Finding total number of digits in $2017!$
Attempt: total number of digits in $n, n \in \mathbb{N}$ is equal to $1+\lfloor \log_{10}(n) \rfloor$
so number of digits in $2017!$ is $\displaystyle 1+\lfloor \log_{10}(2017!)\rfloor$
so $$\log_{10}(2017!) = \log_{10}(1)+\log_{10}(2)+\cdots +\log_{10}(2017)$$
could some help me how to calculate it , thanks
By Stirling's inequality we have $$ \log(n!) = \left(n+\frac{1}{2}\right)\log n-n+\frac{1}{2}\log(2\pi)+E(n),\qquad 0\leq E(n)\leq \frac{1}{12n}$$ hence the number of digits in $2017!$ is given by $$ 1+\left\lfloor\frac{13335.816}{\log(10)}\right\rfloor = \color{red}{\large 5792}.$$
You can approximate the sum of the log's with an integral, so the number of digits should be really close to
$$1+\int_1^{2017} \log_{10} x \; dx = 5791.054122,$$
because the graph of $y= \log_{10} x $ is almost horizontal almost the whole way.

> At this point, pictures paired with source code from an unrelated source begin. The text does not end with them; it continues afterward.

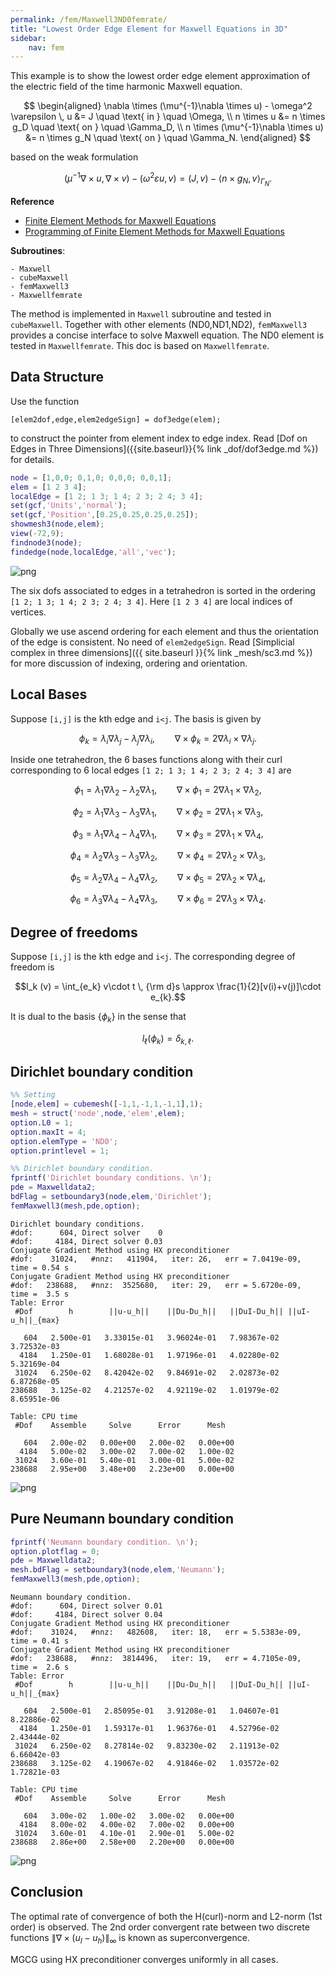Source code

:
 ```yaml
---
permalink: /fem/Maxwell3ND0femrate/
title: "Lowest Order Edge Element for Maxwell Equations in 3D"
sidebar:
    nav: fem
---
```


This example is to show the lowest order edge element approximation of the electric field of the time harmonic Maxwell equation.
  
$$
\begin{aligned}
\nabla \times (\mu^{-1}\nabla \times  u) - \omega^2 \varepsilon \, u &= J  \quad  \text{ in } \quad \Omega,  
\\
n \times u &= n \times g_D  \quad  \text{ on } \quad \Gamma_D,
\\
n \times (\mu^{-1}\nabla \times  u) &= n \times g_N  \quad  \text{ on } \quad \Gamma_N.
\end{aligned}
$$


based on the weak formulation

$$(\mu^{-1}\nabla \times  u, \nabla \times  v) - (\omega^2\varepsilon u,v) = (J,v) - \langle n \times g_N,v \rangle_{\Gamma_N}.$$

**Reference**
- [Finite Element Methods for Maxwell Equations](http://www.math.uci.edu/~chenlong/226/FEMMaxwell.pdf)
- [Programming of Finite Element Methods for Maxwell Equations](http://www.math.uci.edu/~chenlong/226/codeMaxwell.pdf)

**Subroutines**:

    - Maxwell
    - cubeMaxwell
    - femMaxwell3
    - Maxwellfemrate
    
The method is implemented in `Maxwell` subroutine and tested in `cubeMaxwell`. Together with other elements (ND0,ND1,ND2), `femMaxwell3` provides a concise interface to solve Maxwell equation. The ND0 element is tested in `Maxwellfemrate`. This doc is based on `Maxwellfemrate`.    

## Data Structure

Use the function

    [elem2dof,edge,elem2edgeSign] = dof3edge(elem);

to construct the pointer from element index to edge index. Read
[Dof on Edges in Three Dimensions]({{site.baseurl}}{% link _dof/dof3edge.md %}) for details.



```matlab
node = [1,0,0; 0,1,0; 0,0,0; 0,0,1];
elem = [1 2 3 4];
localEdge = [1 2; 1 3; 1 4; 2 3; 2 4; 3 4];
set(gcf,'Units','normal'); 
set(gcf,'Position',[0.25,0.25,0.25,0.25]);
showmesh3(node,elem);
view(-72,9);
findnode3(node);
findedge(node,localEdge,'all','vec');
```


    
![png](Maxwell3ND0femrate_files/Maxwell3ND0femrate_4_0.png)
    


The six dofs associated to edges in a tetrahedron is sorted in the ordering `[1 2; 1 3; 1 4; 2 3; 2 4; 3 4]`. Here `[1 2 3 4]` are local indices of vertices.

Globally we use ascend ordering for each element and thus the orientation of the edge is consistent. No need of `elem2edgeSign`. Read [Simplicial complex in three dimensions]({{ site.baseurl }}{% link _mesh/sc3.md %}) for more discussion of indexing, ordering and orientation.

## Local Bases
Suppose `[i,j]` is the kth edge and `i<j`. The basis is given by 

$$ \phi _k = \lambda_i\nabla \lambda_j - \lambda_j \nabla \lambda_i,\qquad
   \nabla \times \phi_k = 2\nabla \lambda_i \times \nabla \lambda_j.$$

Inside one tetrahedron, the 6 bases functions along with their curl
corresponding to 6 local edges `[1 2; 1 3; 1 4; 2 3; 2 4; 3 4]` are

$$ \phi_1 = \lambda_1\nabla\lambda_2 - \lambda_2\nabla\lambda_1,\qquad
   \nabla \times \phi_1 = 2\nabla\lambda_1\times \nabla\lambda_2,$$

$$ \phi_2 = \lambda_1\nabla\lambda_3 - \lambda_3\nabla\lambda_1,\qquad
   \nabla \times \phi_2 = 2\nabla\lambda_1\times \nabla\lambda_3,$$

$$ \phi_3 = \lambda_1\nabla\lambda_4 - \lambda_4\nabla\lambda_1,\qquad
   \nabla \times \phi_3 = 2\nabla\lambda_1\times \nabla\lambda_4,$$

$$ \phi_4 = \lambda_2\nabla\lambda_3 - \lambda_3\nabla\lambda_2,\qquad
   \nabla \times \phi_4 = 2\nabla\lambda_2\times \nabla\lambda_3,$$

$$ \phi_5 = \lambda_2\nabla\lambda_4 - \lambda_4\nabla\lambda_2,\qquad
   \nabla \times \phi_5 = 2\nabla\lambda_2\times \nabla\lambda_4,$$

$$ \phi_6 = \lambda_3\nabla\lambda_4 - \lambda_4\nabla\lambda_3,\qquad
   \nabla \times \phi_6 = 2\nabla\lambda_3\times \nabla\lambda_4.$$


## Degree of freedoms

Suppose `[i,j]` is the kth edge and `i<j`. The corresponding degree of freedom is

$$l_k (v) = \int_{e_k} v\cdot t \, {\rm d}s \approx \frac{1}{2}[v(i)+v(j)]\cdot e_{k}.$$

It is dual to the basis $\{\phi_k\}$ in the sense that

$$l_{\ell}(\phi _k) = \delta_{k,\ell}.$$



## Dirichlet boundary condition


```matlab
%% Setting
[node,elem] = cubemesh([-1,1,-1,1,-1,1],1);
mesh = struct('node',node,'elem',elem);
option.L0 = 1;
option.maxIt = 4;
option.elemType = 'ND0';
option.printlevel = 1;

%% Dirichlet boundary condition.
fprintf('Dirichlet boundary conditions. \n');    
pde = Maxwelldata2;
bdFlag = setboundary3(node,elem,'Dirichlet');
femMaxwell3(mesh,pde,option);
```

    Dirichlet boundary conditions. 
    #dof:      604, Direct solver    0 
    #dof:     4184, Direct solver 0.03 
    Conjugate Gradient Method using HX preconditioner 
    #dof:    31024,   #nnz:   411904,   iter: 26,   err = 7.0419e-09,   time = 0.54 s
    Conjugate Gradient Method using HX preconditioner 
    #dof:   238688,   #nnz:  3525680,   iter: 29,   err = 5.6720e-09,   time =  3.5 s
    Table: Error
     #Dof        h        ||u-u_h||    ||Du-Du_h||   ||DuI-Du_h|| ||uI-u_h||_{max}
    
       604   2.500e-01   3.33015e-01   3.96024e-01   7.98367e-02   3.72532e-03
      4184   1.250e-01   1.68028e-01   1.97196e-01   4.02280e-02   5.32169e-04
     31024   6.250e-02   8.42042e-02   9.84691e-02   2.02873e-02   6.87268e-05
    238688   3.125e-02   4.21257e-02   4.92119e-02   1.01979e-02   8.65951e-06
    
    Table: CPU time
     #Dof    Assemble     Solve      Error      Mesh    
    
       604   2.00e-02   0.00e+00   2.00e-02   0.00e+00
      4184   5.00e-02   3.00e-02   7.00e-02   1.00e-02
     31024   3.60e-01   5.40e-01   3.00e-01   5.00e-02
    238688   2.95e+00   3.48e+00   2.23e+00   0.00e+00
    



    
![png](Maxwell3ND0femrate_files/Maxwell3ND0femrate_9_1.png)
    


## Pure Neumann boundary condition


```matlab
fprintf('Neumann boundary condition. \n');
option.plotflag = 0;
pde = Maxwelldata2;
mesh.bdFlag = setboundary3(node,elem,'Neumann');
femMaxwell3(mesh,pde,option);
```

    Neumann boundary condition. 
    #dof:      604, Direct solver 0.01 
    #dof:     4184, Direct solver 0.04 
    Conjugate Gradient Method using HX preconditioner 
    #dof:    31024,   #nnz:   482608,   iter: 18,   err = 5.5383e-09,   time = 0.41 s
    Conjugate Gradient Method using HX preconditioner 
    #dof:   238688,   #nnz:  3814496,   iter: 19,   err = 4.7105e-09,   time =  2.6 s
    Table: Error
     #Dof        h        ||u-u_h||    ||Du-Du_h||   ||DuI-Du_h|| ||uI-u_h||_{max}
    
       604   2.500e-01   2.85095e-01   3.91208e-01   1.04607e-01   8.22886e-02
      4184   1.250e-01   1.59317e-01   1.96376e-01   4.52796e-02   2.43444e-02
     31024   6.250e-02   8.27814e-02   9.83230e-02   2.11913e-02   6.66042e-03
    238688   3.125e-02   4.19067e-02   4.91846e-02   1.03572e-02   1.72821e-03
    
    Table: CPU time
     #Dof    Assemble     Solve      Error      Mesh    
    
       604   3.00e-02   1.00e-02   3.00e-02   0.00e+00
      4184   8.00e-02   4.00e-02   7.00e-02   0.00e+00
     31024   3.60e-01   4.10e-01   2.90e-01   5.00e-02
    238688   2.86e+00   2.58e+00   2.20e+00   0.00e+00
    



    
![png](Maxwell3ND0femrate_files/Maxwell3ND0femrate_11_1.png)
    


## Conclusion 

The optimal rate of convergence of both the H(curl)-norm and L2-norm (1st order) is observed. The 2nd order convergent rate between two discrete functions $\| \nabla \times (u_I - u_h) \|_{\infty}$ is known as superconvergence.

MGCG using HX preconditioner converges uniformly in all cases.
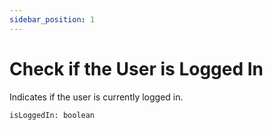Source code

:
 ```yaml
---
sidebar_position: 1
---
```


# Check if the User is Logged In

Indicates if the user is currently logged in.

`isLoggedIn: boolean`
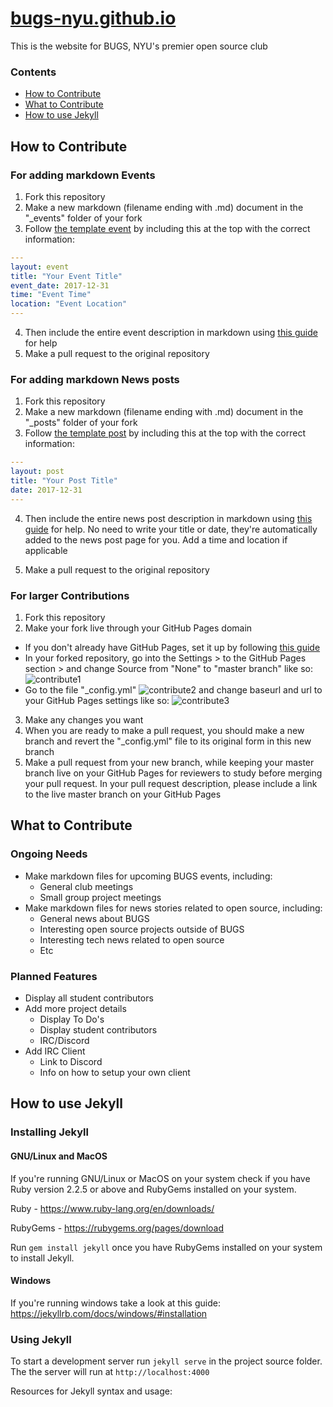 # [bugs-nyu.github.io](https://bugs-nyu.github.io/)
This is the website for BUGS, NYU's premier open source club

### Contents
- [How to Contribute](#how-to-contribute)
- [What to Contribute](#what-to-contribute)
- [How to use Jekyll](#how-to-use-jekyll)


## How to Contribute
### For adding markdown Events
1. Fork this repository
2. Make a new markdown (filename ending with .md) document in the "\_events" folder of your fork
3. Follow [the template event](_events/template_event.md) by including this at the top with the correct information:

```yaml
---
layout: event
title: "Your Event Title"
event_date: 2017-12-31
time: "Event Time"
location: "Event Location"
---
```

4. Then include the entire event description in markdown using [this guide][md-guide] for help
5. Make a pull request to the original repository

### For adding markdown News posts
1. Fork this repository
2. Make a new markdown (filename ending with .md) document in the "\_posts" folder of your fork
3. Follow [the template post](_posts/template_post.md) by including this at the top with the correct information:

```yaml
---
layout: post
title: "Your Post Title"
date: 2017-12-31
---
```

4. Then include the entire news post description in markdown using [this guide][md-guide] for help. 
No need to write your title or date, they're automatically added to the news post page for you. Add a time and location if applicable

5. Make a pull request to the original repository

[md-guide]: https://guides.github.com/features/mastering-markdown/

### For larger Contributions
1. Fork this repository
2. Make your fork live through your GitHub Pages domain
  * If you don't already have GitHub Pages, set it up by following [this guide][gh-pages]
  * In your forked repository, go into the Settings > to the GitHub Pages section > and change Source from "None" to "master branch" like so:
  ![contribute1](assets/img/contribute1.png)
  * Go to the file "\_config.yml"
  ![contribute2](assets/img/contribute2.png)
  and change baseurl and url to your GitHub Pages settings like so:
  ![contribute3](assets/img/contribute3.png)
3. Make any changes you want
4. When you are ready to make a pull request, you should make a new branch and revert the "\_config.yml" file to its original form in this new branch
5. Make a pull request from your new branch, while keeping your master branch live on your GitHub Pages for reviewers to study before merging your pull request. In your pull request description, please include a link to the live master branch on your GitHub Pages

[gh-pages]: https://guides.github.com/features/pages/

## What to Contribute
### Ongoing Needs
- Make markdown files for upcoming BUGS events, including:
  - General club meetings
  - Small group project meetings
- Make markdown files for news stories related to open source, including:
  - General news about BUGS
  - Interesting open source projects outside of BUGS
  - Interesting tech news related to open source
  - Etc

### Planned Features
- Display all student contributors
- Add more project details
  - Display To Do's
  - Display student contributors
  - IRC/Discord
- Add IRC Client
  - Link to Discord
  - Info on how to setup your own client

## How to use Jekyll
### Installing Jekyll
#### GNU/Linux and MacOS
If you're running GNU/Linux or MacOS on your system check if you have Ruby version 2.2.5 or above and RubyGems installed on your system.

Ruby - https://www.ruby-lang.org/en/downloads/

RubyGems - https://rubygems.org/pages/download

Run `gem install jekyll` once you have RubyGems installed on your system to install Jekyll.

#### Windows
If you're running windows take a look at this guide:
https://jekyllrb.com/docs/windows/#installation

### Using Jekyll
To start a development server run `jekyll serve` in the project source folder. The the server will run at `http://localhost:4000`

Resources for Jekyll syntax and usage:
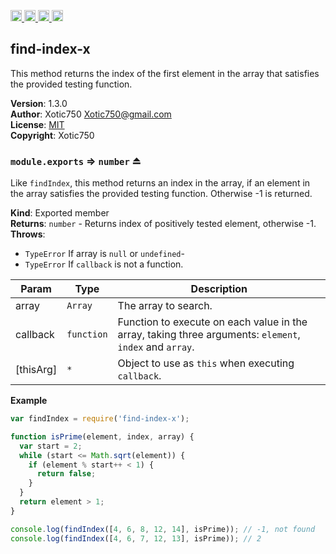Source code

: <a href="https://travis-ci.org/Xotic750/find-index-x"
   title="Travis status">
<img
   src="https://travis-ci.org/Xotic750/find-index-x.svg?branch=master"
   alt="Travis status" height="18"/>
</a>
<a href="https://david-dm.org/Xotic750/find-index-x"
   title="Dependency status">
<img src="https://david-dm.org/Xotic750/find-index-x.svg"
   alt="Dependency status" height="18"/>
</a>
<a href="https://david-dm.org/Xotic750/find-index-x#info=devDependencies"
   title="devDependency status">
<img src="https://david-dm.org/Xotic750/find-index-x/dev-status.svg"
   alt="devDependency status" height="18"/>
</a>
<a href="https://badge.fury.io/js/find-index-x" title="npm version">
<img src="https://badge.fury.io/js/find-index-x.svg"
   alt="npm version" height="18"/>
</a>
<a name="module_find-index-x"></a>

## find-index-x
This method returns the index of the first element in the array that satisfies the provided testing function.

**Version**: 1.3.0  
**Author**: Xotic750 <Xotic750@gmail.com>  
**License**: [MIT](&lt;https://opensource.org/licenses/MIT&gt;)  
**Copyright**: Xotic750  
<a name="exp_module_find-index-x--module.exports"></a>

### `module.exports` ⇒ <code>number</code> ⏏
Like `findIndex`, this method returns an index in the array, if an element
in the array satisfies the provided testing function. Otherwise -1 is returned.

**Kind**: Exported member  
**Returns**: <code>number</code> - Returns index of positively tested element, otherwise -1.  
**Throws**:

- <code>TypeError</code> If array is `null` or `undefined`-
- <code>TypeError</code> If `callback` is not a function.


| Param | Type | Description |
| --- | --- | --- |
| array | <code>Array</code> | The array to search. |
| callback | <code>function</code> | Function to execute on each value in the array,  taking three arguments: `element`, `index` and `array`. |
| [thisArg] | <code>\*</code> | Object to use as `this` when executing `callback`. |

**Example**  
```js
var findIndex = require('find-index-x');

function isPrime(element, index, array) {
  var start = 2;
  while (start <= Math.sqrt(element)) {
    if (element % start++ < 1) {
      return false;
    }
  }
  return element > 1;
}

console.log(findIndex([4, 6, 8, 12, 14], isPrime)); // -1, not found
console.log(findIndex([4, 6, 7, 12, 13], isPrime)); // 2
```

Use Stirling's formula $$n!\sim \sqrt{2\pi n}\,e^{-n} n^n.$$ This is very close when $n=2017$. Take the logarithm to base 10 of this estimate; unless it's very close to an integer the number of digits will be $1$ plus the integer part of $\log_{10}\sqrt{2\pi n}\,e^{-n} n^n$ with $n=2017$.